# The task
Find how many lines in the listing below include the word "vCOFINS". Give that number only.
The data below:
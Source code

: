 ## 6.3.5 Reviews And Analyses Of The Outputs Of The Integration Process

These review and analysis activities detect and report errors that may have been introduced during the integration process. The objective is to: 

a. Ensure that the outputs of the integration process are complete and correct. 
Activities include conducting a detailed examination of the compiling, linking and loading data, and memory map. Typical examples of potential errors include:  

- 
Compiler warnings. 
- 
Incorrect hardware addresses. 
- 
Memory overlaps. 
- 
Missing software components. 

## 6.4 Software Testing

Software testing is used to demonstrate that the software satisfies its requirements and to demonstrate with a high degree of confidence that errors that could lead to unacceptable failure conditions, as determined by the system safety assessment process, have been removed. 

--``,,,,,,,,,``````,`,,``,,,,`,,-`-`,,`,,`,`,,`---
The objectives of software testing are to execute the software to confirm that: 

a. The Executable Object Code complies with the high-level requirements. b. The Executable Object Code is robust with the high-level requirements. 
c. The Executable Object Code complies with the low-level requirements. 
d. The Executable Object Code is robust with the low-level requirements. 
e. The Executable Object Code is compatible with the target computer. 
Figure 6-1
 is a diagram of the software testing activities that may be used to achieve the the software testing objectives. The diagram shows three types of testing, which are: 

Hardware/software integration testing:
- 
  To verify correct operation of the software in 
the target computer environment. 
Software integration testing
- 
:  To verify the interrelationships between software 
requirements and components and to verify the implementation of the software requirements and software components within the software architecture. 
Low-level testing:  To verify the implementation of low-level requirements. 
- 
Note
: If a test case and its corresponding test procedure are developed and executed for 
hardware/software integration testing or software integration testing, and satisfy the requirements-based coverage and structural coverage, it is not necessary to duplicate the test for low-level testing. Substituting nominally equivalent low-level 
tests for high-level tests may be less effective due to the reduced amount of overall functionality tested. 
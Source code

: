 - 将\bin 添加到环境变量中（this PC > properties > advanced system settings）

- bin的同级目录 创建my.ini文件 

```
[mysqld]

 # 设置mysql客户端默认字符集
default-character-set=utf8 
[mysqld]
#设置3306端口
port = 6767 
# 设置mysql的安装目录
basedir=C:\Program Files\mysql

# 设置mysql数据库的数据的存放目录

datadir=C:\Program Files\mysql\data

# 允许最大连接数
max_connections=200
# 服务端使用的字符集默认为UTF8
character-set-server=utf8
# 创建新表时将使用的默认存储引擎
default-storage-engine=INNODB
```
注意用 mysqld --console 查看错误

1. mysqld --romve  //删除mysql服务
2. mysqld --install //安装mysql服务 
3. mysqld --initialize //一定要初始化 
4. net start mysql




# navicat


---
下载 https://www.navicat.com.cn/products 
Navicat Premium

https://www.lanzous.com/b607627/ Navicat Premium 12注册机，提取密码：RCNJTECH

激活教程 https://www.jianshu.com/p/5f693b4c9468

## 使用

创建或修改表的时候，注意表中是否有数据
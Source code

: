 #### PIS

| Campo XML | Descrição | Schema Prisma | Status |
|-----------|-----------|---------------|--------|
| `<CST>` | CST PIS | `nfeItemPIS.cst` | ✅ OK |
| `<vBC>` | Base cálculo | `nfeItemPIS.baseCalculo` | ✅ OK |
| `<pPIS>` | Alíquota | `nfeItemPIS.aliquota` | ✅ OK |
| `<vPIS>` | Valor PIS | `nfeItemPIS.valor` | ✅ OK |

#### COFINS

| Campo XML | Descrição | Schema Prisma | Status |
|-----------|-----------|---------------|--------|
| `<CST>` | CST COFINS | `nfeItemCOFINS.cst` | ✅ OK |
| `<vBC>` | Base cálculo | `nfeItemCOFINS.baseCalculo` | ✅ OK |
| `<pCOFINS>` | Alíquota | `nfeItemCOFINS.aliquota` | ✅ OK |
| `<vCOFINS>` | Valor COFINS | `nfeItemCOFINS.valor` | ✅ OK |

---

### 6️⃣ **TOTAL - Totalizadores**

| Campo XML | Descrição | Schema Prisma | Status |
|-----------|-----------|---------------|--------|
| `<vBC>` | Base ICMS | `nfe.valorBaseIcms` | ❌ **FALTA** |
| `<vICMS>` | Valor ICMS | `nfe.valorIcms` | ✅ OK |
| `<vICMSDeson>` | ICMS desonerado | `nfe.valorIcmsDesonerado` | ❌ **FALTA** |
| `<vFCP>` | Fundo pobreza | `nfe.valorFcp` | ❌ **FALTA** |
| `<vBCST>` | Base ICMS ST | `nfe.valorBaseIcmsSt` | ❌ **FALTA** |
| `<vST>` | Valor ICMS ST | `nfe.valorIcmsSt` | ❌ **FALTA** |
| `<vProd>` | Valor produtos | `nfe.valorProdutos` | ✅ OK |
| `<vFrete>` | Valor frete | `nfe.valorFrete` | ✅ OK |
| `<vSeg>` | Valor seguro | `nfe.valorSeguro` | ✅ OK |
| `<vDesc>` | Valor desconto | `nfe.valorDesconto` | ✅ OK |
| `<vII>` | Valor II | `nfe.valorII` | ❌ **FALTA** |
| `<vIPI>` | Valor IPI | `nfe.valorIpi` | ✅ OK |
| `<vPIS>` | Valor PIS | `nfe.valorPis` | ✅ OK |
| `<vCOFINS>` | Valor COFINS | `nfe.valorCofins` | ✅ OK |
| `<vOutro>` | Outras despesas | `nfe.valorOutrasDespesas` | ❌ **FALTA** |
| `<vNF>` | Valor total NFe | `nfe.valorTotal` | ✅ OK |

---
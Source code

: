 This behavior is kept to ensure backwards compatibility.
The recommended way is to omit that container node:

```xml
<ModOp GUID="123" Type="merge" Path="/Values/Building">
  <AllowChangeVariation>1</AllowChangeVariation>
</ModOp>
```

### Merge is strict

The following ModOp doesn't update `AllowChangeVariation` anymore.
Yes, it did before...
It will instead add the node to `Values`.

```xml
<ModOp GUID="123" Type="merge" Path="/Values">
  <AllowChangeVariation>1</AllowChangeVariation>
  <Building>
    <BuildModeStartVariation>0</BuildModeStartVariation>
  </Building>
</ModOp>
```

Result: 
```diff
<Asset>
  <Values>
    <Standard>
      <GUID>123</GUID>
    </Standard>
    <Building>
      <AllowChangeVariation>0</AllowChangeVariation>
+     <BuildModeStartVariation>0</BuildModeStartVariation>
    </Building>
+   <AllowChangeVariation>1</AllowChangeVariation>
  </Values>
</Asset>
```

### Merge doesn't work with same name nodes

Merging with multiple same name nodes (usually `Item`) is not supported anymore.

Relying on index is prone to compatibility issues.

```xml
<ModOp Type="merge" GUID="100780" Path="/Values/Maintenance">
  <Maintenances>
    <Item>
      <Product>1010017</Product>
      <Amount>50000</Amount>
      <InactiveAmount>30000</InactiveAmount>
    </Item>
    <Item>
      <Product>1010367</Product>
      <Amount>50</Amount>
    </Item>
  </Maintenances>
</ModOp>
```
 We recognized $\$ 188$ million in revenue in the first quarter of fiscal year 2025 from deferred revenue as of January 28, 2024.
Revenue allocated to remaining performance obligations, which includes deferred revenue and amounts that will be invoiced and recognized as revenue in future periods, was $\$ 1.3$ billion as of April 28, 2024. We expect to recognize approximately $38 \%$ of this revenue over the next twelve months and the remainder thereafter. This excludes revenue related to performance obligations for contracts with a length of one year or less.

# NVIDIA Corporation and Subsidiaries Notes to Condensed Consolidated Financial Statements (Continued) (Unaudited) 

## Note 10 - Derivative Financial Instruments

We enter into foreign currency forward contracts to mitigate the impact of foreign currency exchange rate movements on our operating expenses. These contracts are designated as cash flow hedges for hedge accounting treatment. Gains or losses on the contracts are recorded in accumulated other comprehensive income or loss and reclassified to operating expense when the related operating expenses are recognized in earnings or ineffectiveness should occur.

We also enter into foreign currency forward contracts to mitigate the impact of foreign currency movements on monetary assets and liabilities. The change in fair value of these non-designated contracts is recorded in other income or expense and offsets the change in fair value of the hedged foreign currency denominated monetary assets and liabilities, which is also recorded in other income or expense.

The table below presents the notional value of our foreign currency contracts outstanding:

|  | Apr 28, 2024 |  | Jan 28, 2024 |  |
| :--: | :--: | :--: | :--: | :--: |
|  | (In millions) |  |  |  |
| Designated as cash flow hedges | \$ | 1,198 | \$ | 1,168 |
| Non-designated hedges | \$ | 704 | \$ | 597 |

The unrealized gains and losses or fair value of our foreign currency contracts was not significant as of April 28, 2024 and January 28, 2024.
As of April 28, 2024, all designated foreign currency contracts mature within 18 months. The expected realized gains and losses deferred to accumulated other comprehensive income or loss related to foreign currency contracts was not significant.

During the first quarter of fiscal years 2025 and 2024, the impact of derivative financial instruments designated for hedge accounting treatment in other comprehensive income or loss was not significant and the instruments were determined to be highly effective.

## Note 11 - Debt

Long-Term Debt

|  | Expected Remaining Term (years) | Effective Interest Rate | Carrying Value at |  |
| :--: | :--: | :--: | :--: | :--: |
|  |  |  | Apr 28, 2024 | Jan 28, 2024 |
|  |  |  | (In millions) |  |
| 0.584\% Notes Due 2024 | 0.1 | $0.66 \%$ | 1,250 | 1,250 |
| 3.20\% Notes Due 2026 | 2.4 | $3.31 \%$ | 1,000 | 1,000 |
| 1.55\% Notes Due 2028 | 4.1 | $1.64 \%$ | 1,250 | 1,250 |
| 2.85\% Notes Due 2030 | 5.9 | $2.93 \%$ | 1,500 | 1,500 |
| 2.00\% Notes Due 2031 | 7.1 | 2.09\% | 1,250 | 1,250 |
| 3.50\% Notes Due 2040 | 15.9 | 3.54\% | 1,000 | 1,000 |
End of The data.
# Task answer
2